Ecarté par la majorité présidentielle qui lui a préféré Manuel Valls pour les législatives de juin prochain, l'actuel député LaRem, Stéphae Vojetta n'abandonne pas pour autant. C'est sans étiquette qu'il se présente à sa propre succession dans la 5e circonscription des Français de l'étranger. Rencontre.

Julie Baudin Publié le 03/06/2022 à 08:17, mis à jour le 03/06/2022 à 12:50
Stéphane Vojetta se représente. Photo DR

En 2017, il était le candidat suppléant élu sous l’étiquette LaRem et ne siège que depuis huit mois comme député. Cependant dimanche, c’est sans cette étiquette que Stéphane Vogetta se présentera aux électeurs Français de l’étranger dans la 5e circonscription.

Le casting présidentiel lui ayant préféré l’ancien Premier ministre de François Hollande Manuel Valls, qui avait claqué la porte du Parti socialiste en 2017 pour se rallier à Emmanuel Macron.

Un "coup dur" pour Stéphane Vogetta qui ne l’a pas pour autant démobilisé. C’est via Twitter que début mai il avait annoncé maintenir sa candidature.

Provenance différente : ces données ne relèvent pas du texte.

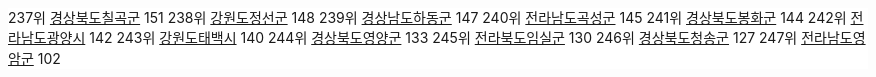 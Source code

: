   <tr>
    <td>237위</td>
    <td><a href="/apt/경상북도칠곡군{dong}">경상북도칠곡군</a></td>
    <td>151</td>
  </tr>

  <tr>
    <td>238위</td>
    <td><a href="/apt/강원도정선군{dong}">강원도정선군</a></td>
    <td>148</td>
  </tr>

  <tr>
    <td>239위</td>
    <td><a href="/apt/경상남도하동군{dong}">경상남도하동군</a></td>
    <td>147</td>
  </tr>

  <tr>
    <td>240위</td>
    <td><a href="/apt/전라남도곡성군{dong}">전라남도곡성군</a></td>
    <td>145</td>
  </tr>

  <tr>
    <td>241위</td>
    <td><a href="/apt/경상북도봉화군{dong}">경상북도봉화군</a></td>
    <td>144</td>
  </tr>

  <tr>
    <td>242위</td>
    <td><a href="/apt/전라남도광양시{dong}">전라남도광양시</a></td>
    <td>142</td>
  </tr>

  <tr>
    <td>243위</td>
    <td><a href="/apt/강원도태백시{dong}">강원도태백시</a></td>
    <td>140</td>
  </tr>

  <tr>
    <td>244위</td>
    <td><a href="/apt/경상북도영양군{dong}">경상북도영양군</a></td>
    <td>133</td>
  </tr>

  <tr>
    <td>245위</td>
    <td><a href="/apt/전라북도임실군{dong}">전라북도임실군</a></td>
    <td>130</td>
  </tr>

  <tr>
    <td>246위</td>
    <td><a href="/apt/경상북도청송군{dong}">경상북도청송군</a></td>
    <td>127</td>
  </tr>

  <tr>
    <td>247위</td>
    <td><a href="/apt/전라남도영암군{dong}">전라남도영암군</a></td>
    <td>102</td>
  </tr>

</table>
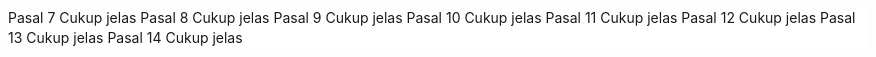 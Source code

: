 Pasal 7
Cukup jelas
Pasal 8
Cukup jelas
Pasal 9
Cukup jelas
Pasal 10
Cukup jelas
Pasal 11
Cukup jelas
Pasal 12
Cukup jelas
Pasal 13
Cukup jelas
Pasal 14
Cukup jelas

"L’investiture de M. Valls dans la circonscription dont je suis député #LAREM va à l’encontre de mes valeurs. Je serai donc candidat à ma propre succession, mais toujours en soutien d’Emmanuel Macron. Bonne chance aux autres candidats investis."

 

Vous n’avez pas pour ce scrutin l’investiture LaRem qui a été donnée à Manuel Valls. Quelles explications vous a-t-on données?
La seule chose qu’on a voulu m’expliquer c’est que Valls était un nom porteur et que du fait de sa popularité il serait élu facilement, notamment en Espagne. Mais tous les jours sur le terrain j’ai pu constater que les gens ne le percevaient pas comme ça. Ce qui est sûr par contre, c’est qu’avec un candidat comme Valls, l’avantage c’est que maintenant les médias parlent de cette élection! Quoi qu’il en soit, moi je maintiens ma candidature car j’estime être le candidat naturel après 20 ans de fidélité à cette circonscription des Français de l’étranger. Et si je suis élu je redeviendrai naturellement le député de la majorité et je resterai un soutien loyal au président de la République et à son action.

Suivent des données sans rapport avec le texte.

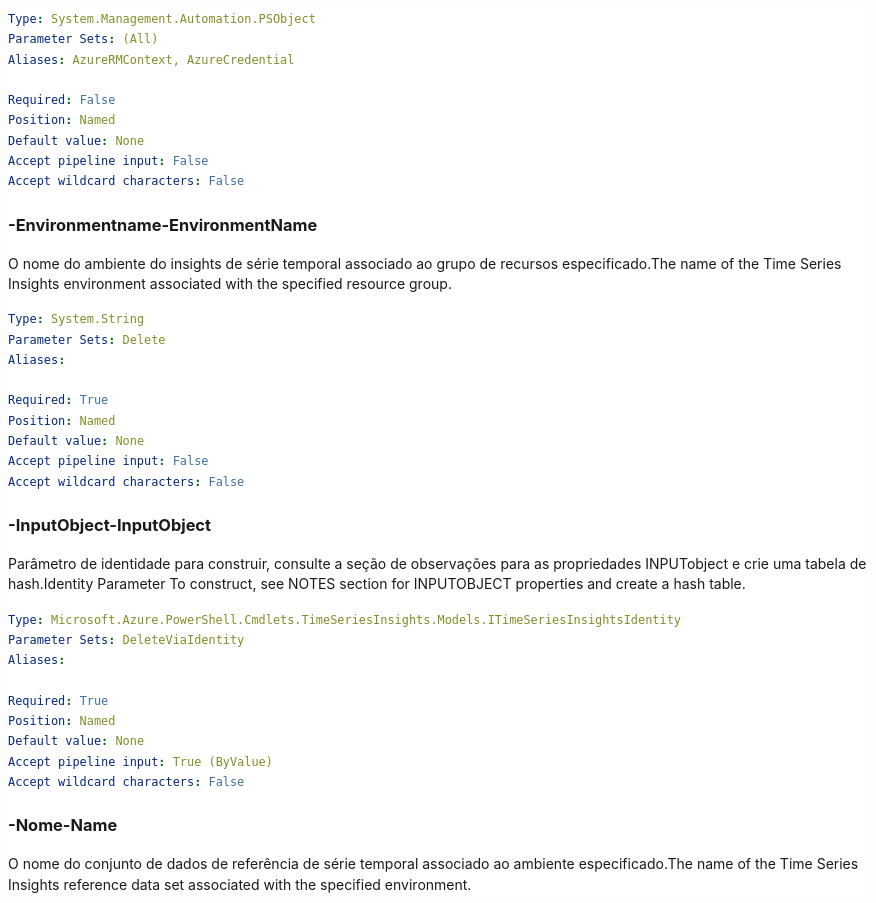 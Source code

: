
 ```yaml
Type: System.Management.Automation.PSObject
Parameter Sets: (All)
Aliases: AzureRMContext, AzureCredential

Required: False
Position: Named
Default value: None
Accept pipeline input: False
Accept wildcard characters: False
```

### <span data-ttu-id="d5de2-117">-Environmentname</span><span class="sxs-lookup"><span data-stu-id="d5de2-117">-EnvironmentName</span></span>
<span data-ttu-id="d5de2-118">O nome do ambiente do insights de série temporal associado ao grupo de recursos especificado.</span><span class="sxs-lookup"><span data-stu-id="d5de2-118">The name of the Time Series Insights environment associated with the specified resource group.</span></span>

```yaml
Type: System.String
Parameter Sets: Delete
Aliases:

Required: True
Position: Named
Default value: None
Accept pipeline input: False
Accept wildcard characters: False
```

### <span data-ttu-id="d5de2-119">-InputObject</span><span class="sxs-lookup"><span data-stu-id="d5de2-119">-InputObject</span></span>
<span data-ttu-id="d5de2-120">Parâmetro de identidade para construir, consulte a seção de observações para as propriedades INPUTobject e crie uma tabela de hash.</span><span class="sxs-lookup"><span data-stu-id="d5de2-120">Identity Parameter To construct, see NOTES section for INPUTOBJECT properties and create a hash table.</span></span>

```yaml
Type: Microsoft.Azure.PowerShell.Cmdlets.TimeSeriesInsights.Models.ITimeSeriesInsightsIdentity
Parameter Sets: DeleteViaIdentity
Aliases:

Required: True
Position: Named
Default value: None
Accept pipeline input: True (ByValue)
Accept wildcard characters: False
```

### <span data-ttu-id="d5de2-121">-Nome</span><span class="sxs-lookup"><span data-stu-id="d5de2-121">-Name</span></span>
<span data-ttu-id="d5de2-122">O nome do conjunto de dados de referência de série temporal associado ao ambiente especificado.</span><span class="sxs-lookup"><span data-stu-id="d5de2-122">The name of the Time Series Insights reference data set associated with the specified environment.</span></span>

Vos adversaires vous reprochent votre absence du terrain. Que répondez-vous?
D’abord je ne suis député que depuis septembre 2021. C’est peu, mais malgré tout nous avons fait beaucoup de choses. J’ai essayé d’être un député présent à Monaco, en six mois je suis venu trois fois ici et Monaco a d’ailleurs été mon premier déplacement. J’ai également eu une audience avec le prince Albert en début d’année où nous avons échangé sur plusieurs problématiques concernant les Français de Monaco et sur le poids essentiel de cette communauté en Principauté.

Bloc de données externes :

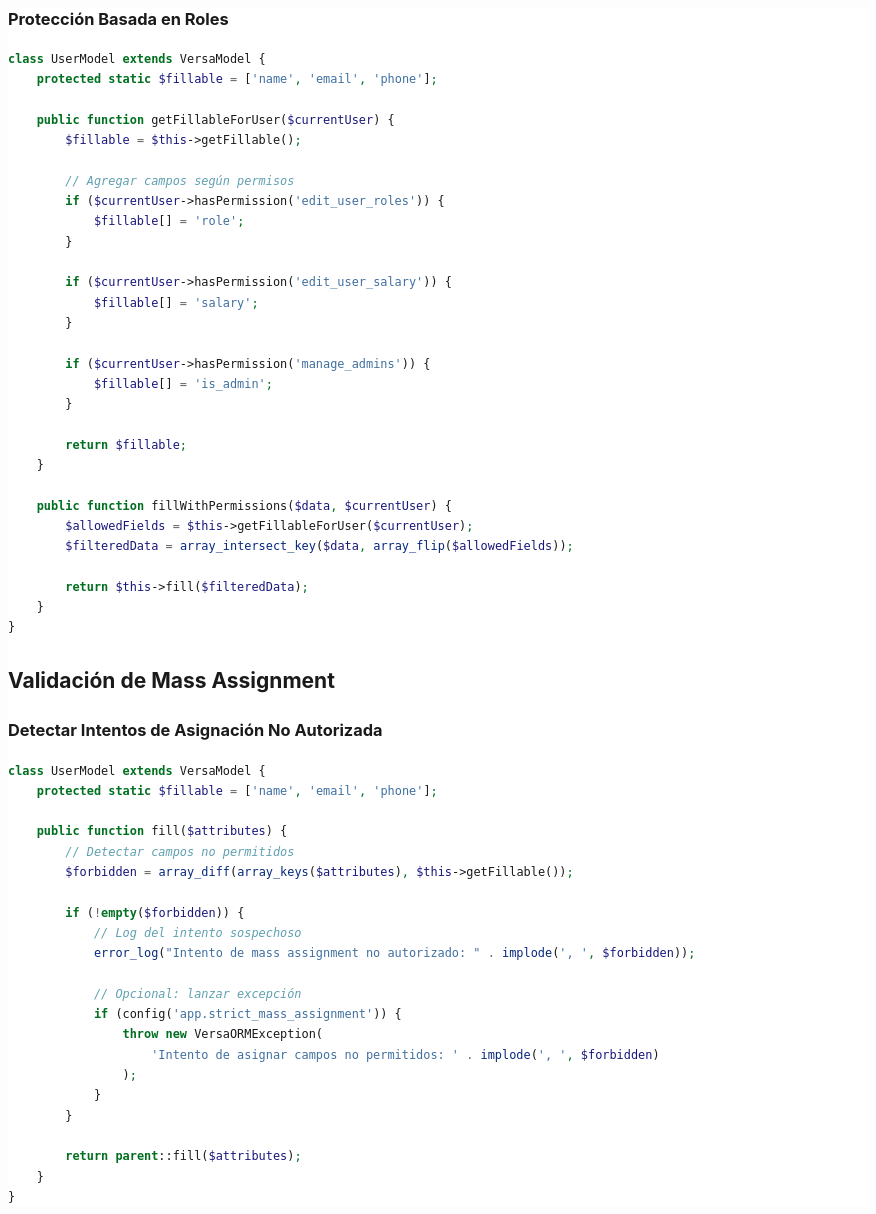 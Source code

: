 ### Protección Basada en Roles

```php
class UserModel extends VersaModel {
    protected static $fillable = ['name', 'email', 'phone'];

    public function getFillableForUser($currentUser) {
        $fillable = $this->getFillable();

        // Agregar campos según permisos
        if ($currentUser->hasPermission('edit_user_roles')) {
            $fillable[] = 'role';
        }

        if ($currentUser->hasPermission('edit_user_salary')) {
            $fillable[] = 'salary';
        }

        if ($currentUser->hasPermission('manage_admins')) {
            $fillable[] = 'is_admin';
        }

        return $fillable;
    }

    public function fillWithPermissions($data, $currentUser) {
        $allowedFields = $this->getFillableForUser($currentUser);
        $filteredData = array_intersect_key($data, array_flip($allowedFields));

        return $this->fill($filteredData);
    }
}
```

## Validación de Mass Assignment

### Detectar Intentos de Asignación No Autorizada

```php
class UserModel extends VersaModel {
    protected static $fillable = ['name', 'email', 'phone'];

    public function fill($attributes) {
        // Detectar campos no permitidos
        $forbidden = array_diff(array_keys($attributes), $this->getFillable());

        if (!empty($forbidden)) {
            // Log del intento sospechoso
            error_log("Intento de mass assignment no autorizado: " . implode(', ', $forbidden));

            // Opcional: lanzar excepción
            if (config('app.strict_mass_assignment')) {
                throw new VersaORMException(
                    'Intento de asignar campos no permitidos: ' . implode(', ', $forbidden)
                );
            }
        }

        return parent::fill($attributes);
    }
}
```
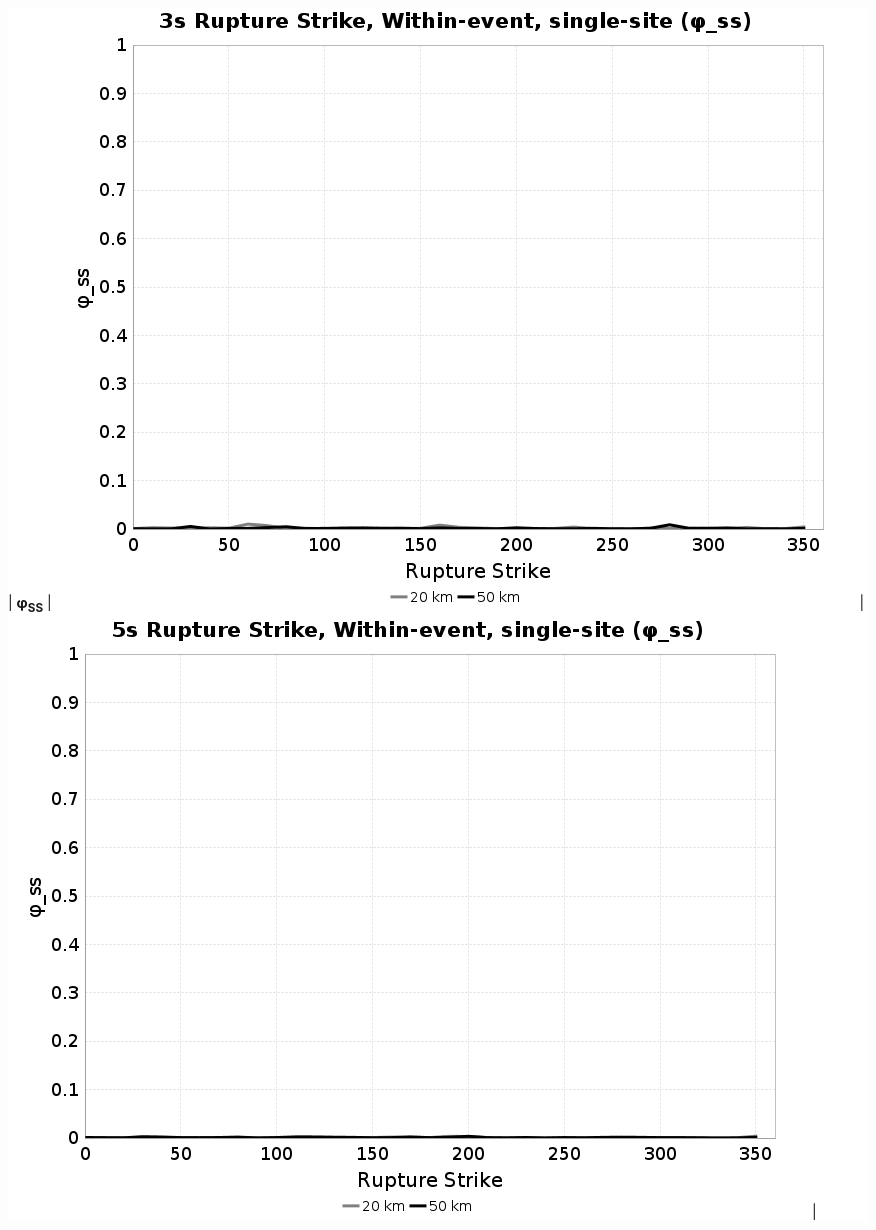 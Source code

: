 | **&phi;<sub>SS</sub>** | ![Rupture Strike](resources/LAPD_m6.6_dist_SOURCE_AZIMUTH_3s_within_event_ss.png) | ![Rupture Strike](resources/LAPD_m6.6_dist_SOURCE_AZIMUTH_5s_within_event_ss.png) |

Quel bilan dressez-vous de votre année de mandat?
Nous avons bataillé pour une amélioration des services consulaires, notamment pour obtenir une dématérialisation pour l’obtention des passeports. Ce qui n’est pas forcément un problème à Monaco de par la taille du pays, mais qui l’est par exemple en Espagne : si vous vivez à Tenerife, vous devez vous déplacer à Madrid pour votre passeport. Une aberration. A Monaco, j’ai participé à une mission du ministère des Affaires étrangères pour défendre et maintenir la présence consulaire française à Monaco. Nous avons aussi travaillé sur les transports et j’ai poussé, et continuerai à le faire si je suis élu, pour la mise en place d’une navette maritime entre la France et Monaco. Enfin, nous sommes aussi intervenus dans le dossier des résidences secondaires. Beaucoup de Français de l’étranger maintiennent une résidence dans leur pays d’origine qui, en tant que secondaire, est soumise à la taxe d’habitation. Nous avons proposé la notion de résidence de repli qui, comme la résidence principale n’est pas soumise à la taxe d’habitation. Cela a été accepté par le président Macron qui l’a inscrit dans son programme pour les Français de l’étranger. Si je suis élu, je veillerai à ce que ces avancées obtenues dans ces domaines fassent l’objet de lois.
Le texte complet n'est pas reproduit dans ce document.